• _Material supplied_:
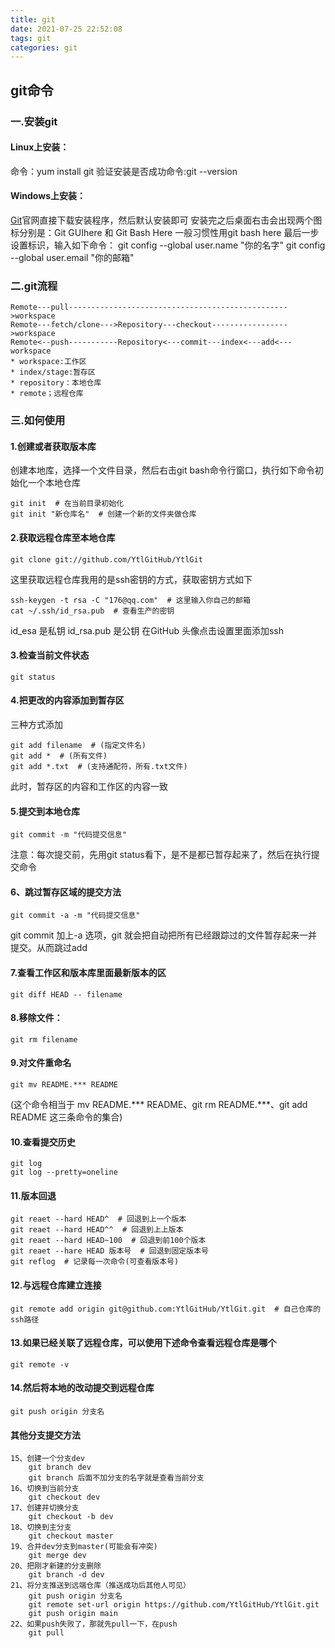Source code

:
 ```yaml
---
title: git
date: 2021-07-25 22:52:08
tags: git
categories: git
---
```

## git命令
### 一.安装git
#### Linux上安装：
命令：yum install git
验证安装是否成功命令:git --version
#### Windows上安装：
[Git](https://git-scm.com/)官网直接下载安装程序，然后默认安装即可
安装完之后桌面右击会出现两个图标分别是：Git GUIhere 和 Git Bash Here
一般习惯性用git bash here
最后一步设置标识，输入如下命令：
git config --global user.name "你的名字"
git config --global user.email "你的邮箱"
### 二.git流程
```text
Remote---pull------------------------------------------------->workspace
Remote---fetch/clone--->Repository---checkout----------------->workspace
Remote<--push-----------Repository<---commit---index<---add<---workspace
* workspace:工作区
* index/stage:暂存区
* repository：本地仓库
* remote；远程仓库
```
### 三.如何使用
#### 1.创建或者获取版本库
创建本地库，选择一个文件目录，然后右击git bash命令行窗口，执行如下命令初始化一个本地仓库
```gitbash
git init  # 在当前目录初始化
git init "新仓库名"  # 创建一个新的文件夹做仓库
```
#### 2.获取远程仓库至本地仓库
```gitbash
git clone git://github.com/YtlGitHub/YtlGit
```
这里获取远程仓库我用的是ssh密钥的方式，获取密钥方式如下
```gitbash
ssh-keygen -t rsa -C "176@qq.com"  # 这里输入你自己的邮箱
cat ~/.ssh/id_rsa.pub  # 查看生产的密钥
```
id_esa 是私钥
id_rsa.pub 是公钥
在GitHub 头像点击设置里面添加ssh
#### 3.检查当前文件状态
```gitbash
git status
```
#### 4.把更改的内容添加到暂存区
三种方式添加
```gitbash
git add filename  # (指定文件名)
git add *  # (所有文件)
git add *.txt  # (支持通配符，所有.txt文件)
```
此时，暂存区的内容和工作区的内容一致
#### 5.提交到本地仓库
```gitbash
git commit -m "代码提交信息"
```
注意：每次提交前，先用git status看下，是不是都已暂存起来了，然后在执行提交命令
#### 6、跳过暂存区域的提交方法
```gitbash
git commit -a -m "代码提交信息"
```
git commit 加上-a 选项，git 就会把自动把所有已经跟踪过的文件暂存起来一并提交。从而跳过add
#### 7.查看工作区和版本库里面最新版本的区
```gitbash
git diff HEAD -- filename
```
#### 8.移除文件：
```gitbash
git rm filename
```
#### 9.对文件重命名
```gitbash
git mv README.*** README
```
(这个命令相当于 mv README.*** README、git rm README.***、git add README 这三条命令的集合)
#### 10.查看提交历史
```gitbash
git log
git log --pretty=oneline
```
#### 11.版本回退
```gitbash
git reaet --hard HEAD^  # 回退到上一个版本
git reaet --hard HEAD^^  # 回退到上上版本
git reaet --hard HEAD~100  # 回退到前100个版本
git reaet --hare HEAD 版本号  # 回退到固定版本号
git reflog  # 记录每一次命令(可查看版本号)
```
#### 12.与远程仓库建立连接
```gitbash
git remote add origin git@github.com:YtlGitHub/YtlGit.git  # 自己仓库的ssh路径
```
#### 13.如果已经关联了远程仓库，可以使用下述命令查看远程仓库是哪个
```gitbash
git remote -v
```
#### 14.然后将本地的改动提交到远程仓库
```gitbash
git push origin 分支名
```
#### 其他分支提交方法
```gitbash
15、创建一个分支dev
    git branch dev
    git branch 后面不加分支的名字就是查看当前分支
16、切换到当前分支
    git checkout dev
17、创建并切换分支
    git checkout -b dev
18、切换到主分支
    git checkout master
19、合并dev分支到master(可能会有冲突)
    git merge dev
20、把刚才新建的分支删除
    git branch -d dev
21、将分支推送到远端仓库（推送成功后其他人可见）
    git push origin 分支名
    git remote set-url origin https://github.com/YtlGitHub/YtlGit.git
    git push origin main
22、如果push失败了，那就先pull一下，在push
    git pull
```









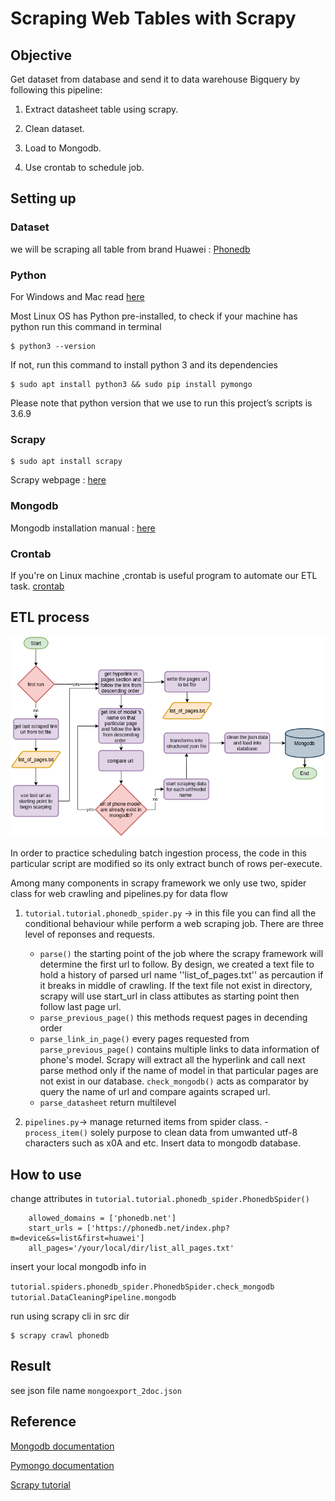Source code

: # Scraping Web Tables with Scrapy

## Objective
Get dataset from database and send it to data warehouse Bigquery by following this pipeline:

1. Extract datasheet table using scrapy.

2. Clean dataset.

3. Load to Mongodb.

4. Use crontab to schedule job.

## Setting up

### Dataset

we will be scraping all table from brand Huawei : [Phonedb](http://www.phonedb.net)

### Python

For Windows and Mac read [here](https://wiki.python.org/moin/BeginnersGuide/Download)

Most Linux OS has Python pre-installed, to check if your machine has python run this command in terminal

```
$ python3 --version
```

If not, run this command to install python 3 and its dependencies

```
$ sudo apt install python3 && sudo pip install pymongo
```
Please note that python version that we use to run this project’s scripts is 3.6.9

### Scrapy
```
$ sudo apt install scrapy
```
Scrapy webpage : [here](https://scrapy.org/)

### Mongodb

Mongodb installation manual : [here](https://docs.mongodb.com/manual/installation/)

### Crontab 

If you're on Linux machine ,crontab is useful program to automate our ETL task. [crontab](https://linuxhandbook.com/crontab/)


## ETL process
  ![scrapy_flowchart](scrapy_flowchart.png)


In order to practice scheduling batch ingestion process, the code in this particular script are modified so its only extract bunch of rows per-execute.

Among many components in scrapy framework we only use two, spider class for web crawling and pipelines.py for data flow

   
1. ``tutorial.tutorial.phonedb_spider.py`` -> in this file you can find all the conditional behaviour while perform a web scraping job. There are three level of reponses and requests.
   - ``parse()`` the starting point of the job where the scrapy framework will determine the first url to follow. By design, we created a text file to hold a history of parsed url name ''list_of_pages.txt'' as percaution if it breaks in middle of crawling. If the text file not exist in directory, scrapy will use start_url in class attibutes as starting point then follow last page url.
   - ``parse_previous_page()`` this methods request pages in decending order
   - ``parse_link_in_page()`` every pages requested from ``parse_previous_page()`` contains multiple links to data information of phone's model. Scrapy will extract all the hyperlink and call next parse method only if the name of model in that particular pages are not exist in our database. ``check_mongodb()`` acts as comparator by query the name of url and compare againts scraped url.
   - ``parse_datasheet`` return multilevel 

2. ``pipelines.py``-> manage returned items from spider class.
  -``process_item()`` solely purpose to clean data from umwanted utf-8 characters such as x0A and etc. Insert data to mongodb database.  

## How to use

change attributes in ``tutorial.tutorial.phonedb_spider.PhonedbSpider()``

```
    allowed_domains = ['phonedb.net']
    start_urls = ['https://phonedb.net/index.php?m=device&s=list&first=huawei']
    all_pages='/your/local/dir/list_all_pages.txt'
```
insert your local mongodb info in 

``tutorial.spiders.phonedb_spider.PhonedbSpider.check_mongodb``
``tutorial.DataCleaningPipeline.mongodb``

run using scrapy cli in src dir
```
$ scrapy crawl phonedb 
```

## Result

see json file name ``mongoexport_2doc.json``
## Reference

[Mongodb documentation](https://docs.mongodb.com/manual/tutorial/)

[Pymongo documentation](https://pymongo.readthedocs.io/en/stable/)


[Scrapy tutorial](https://www.tutorialspoint.com/scrapy/index.htm)
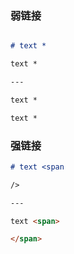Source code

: ### 弱链接

```markdown

# text *

text *

---

text *

text *
```

### 强链接

```markdown
# text <span

/>

---

text <span>

</span>
```


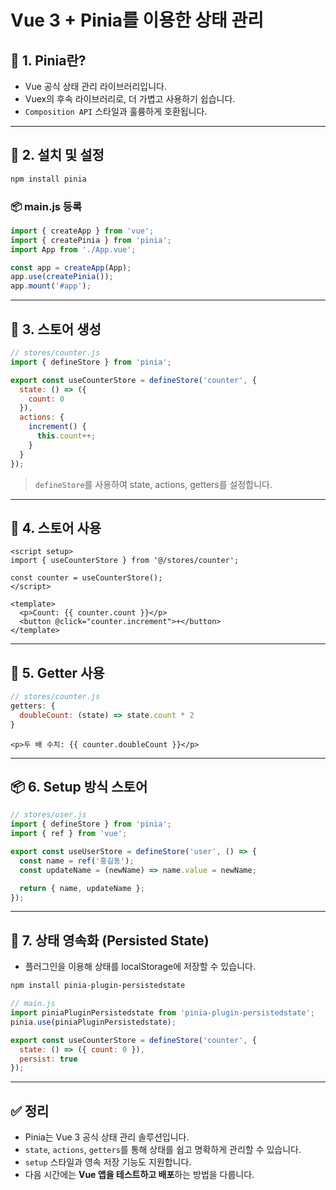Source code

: # Vue 3 + Pinia를 이용한 상태 관리

## 🧠 1. Pinia란?

- Vue 공식 상태 관리 라이브러리입니다.
- Vuex의 후속 라이브러리로, 더 가볍고 사용하기 쉽습니다.
- `Composition API` 스타일과 훌륭하게 호환됩니다.

---

## 🔧 2. 설치 및 설정

```bash
npm install pinia
```

### 📦 main.js 등록

```js
import { createApp } from 'vue';
import { createPinia } from 'pinia';
import App from './App.vue';

const app = createApp(App);
app.use(createPinia());
app.mount('#app');
```

---

## 🏪 3. 스토어 생성

```js
// stores/counter.js
import { defineStore } from 'pinia';

export const useCounterStore = defineStore('counter', {
  state: () => ({
    count: 0
  }),
  actions: {
    increment() {
      this.count++;
    }
  }
});
```

> `defineStore`를 사용하여 state, actions, getters를 설정합니다.

---

## 🧩 4. 스토어 사용

```vue
<script setup>
import { useCounterStore } from '@/stores/counter';

const counter = useCounterStore();
</script>

<template>
  <p>Count: {{ counter.count }}</p>
  <button @click="counter.increment">+</button>
</template>
```

---

## 🧠 5. Getter 사용

```js
// stores/counter.js
getters: {
  doubleCount: (state) => state.count * 2
}
```

```vue
<p>두 배 수치: {{ counter.doubleCount }}</p>
```

---

## 📦 6. Setup 방식 스토어

```js
// stores/user.js
import { defineStore } from 'pinia';
import { ref } from 'vue';

export const useUserStore = defineStore('user', () => {
  const name = ref('홍길동');
  const updateName = (newName) => name.value = newName;

  return { name, updateName };
});
```

---

## 🔁 7. 상태 영속화 (Persisted State)

- 플러그인을 이용해 상태를 localStorage에 저장할 수 있습니다.

```bash
npm install pinia-plugin-persistedstate
```

```js
// main.js
import piniaPluginPersistedstate from 'pinia-plugin-persistedstate';
pinia.use(piniaPluginPersistedstate);
```

```js
export const useCounterStore = defineStore('counter', {
  state: () => ({ count: 0 }),
  persist: true
});
```

---

## ✅ 정리

- Pinia는 Vue 3 공식 상태 관리 솔루션입니다.
- `state`, `actions`, `getters`를 통해 상태를 쉽고 명확하게 관리할 수 있습니다.
- `setup` 스타일과 영속 저장 기능도 지원합니다.
- 다음 시간에는 **Vue 앱을 테스트하고 배포**하는 방법을 다룹니다.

• _Exercise details_:
In the preceding material, find each line holding the word "commit" and copy it out.

• _Response to this exercise_:
Remote<--push-----------Repository<---commit---index<---add<---workspace
git commit -m "代码提交信息"
git commit -a -m "代码提交信息"
git commit 加上-a 选项，git 就会把自动把所有已经跟踪过的文件暂存起来一并提交。从而跳过add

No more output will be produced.